[Rendered images with source text]
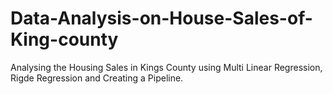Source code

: # Data-Analysis-on-House-Sales-of-King-county
Analysing the Housing Sales in Kings County using Multi Linear Regression,  Rigde Regression and Creating a Pipeline.
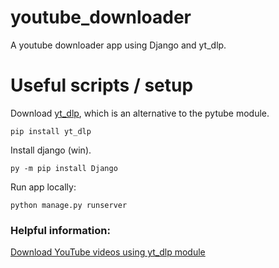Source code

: # youtube_downloader
A youtube downloader app using Django and yt_dlp.

# Useful scripts / setup
Download [yt_dlp](https://github.com/yt-dlp/yt-dlp?tab=readme-ov-file#installation), which is an alternative to the pytube module.

`pip install yt_dlp`

Install django (win).

`py -m pip install Django`



Run app locally:

`python manage.py runserver`

### Helpful information:
[Download YouTube videos using yt_dlp module](https://www.geeksforgeeks.org/python-download-youtube-videos-using-youtube_dl-module/)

EXERCISE OBJECTIVE. Take every line from the records above that has the word "Sales" and copy it.

YOUR SOLUTION.
: # Data-Analysis-on-House-Sales-of-King-county
Analysing the Housing Sales in Kings County using Multi Linear Regression,  Rigde Regression and Creating a Pipeline.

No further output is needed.